WHAT YOU HAVE TO DO >> Make a tally of the lines in the records that include the string "Azure", and give only that number.
--- THE DATA Enclosed Below ---
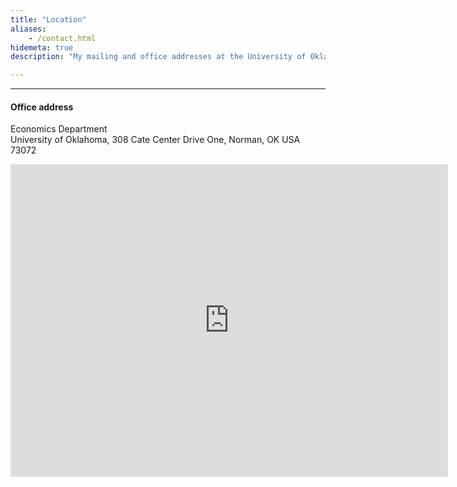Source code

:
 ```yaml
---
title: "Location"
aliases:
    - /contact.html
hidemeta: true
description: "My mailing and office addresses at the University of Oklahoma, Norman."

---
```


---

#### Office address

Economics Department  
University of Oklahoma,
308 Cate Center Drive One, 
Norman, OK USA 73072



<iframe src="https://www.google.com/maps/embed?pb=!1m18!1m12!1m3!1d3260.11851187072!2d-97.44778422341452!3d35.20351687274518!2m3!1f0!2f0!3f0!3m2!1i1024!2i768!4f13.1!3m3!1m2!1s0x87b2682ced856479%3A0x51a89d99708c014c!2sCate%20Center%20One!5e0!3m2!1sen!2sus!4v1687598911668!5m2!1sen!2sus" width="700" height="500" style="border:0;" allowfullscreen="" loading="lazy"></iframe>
--- End of Enclosed THE DATA ---
--- THE DATA Enclosed Below ---
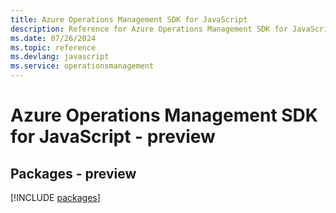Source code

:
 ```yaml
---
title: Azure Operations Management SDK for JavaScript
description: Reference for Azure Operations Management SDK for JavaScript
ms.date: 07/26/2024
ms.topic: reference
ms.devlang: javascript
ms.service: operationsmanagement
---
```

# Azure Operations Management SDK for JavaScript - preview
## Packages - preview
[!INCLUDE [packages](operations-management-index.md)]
--- End of Enclosed THE DATA ---
EXPECTED OUTPUT >> 3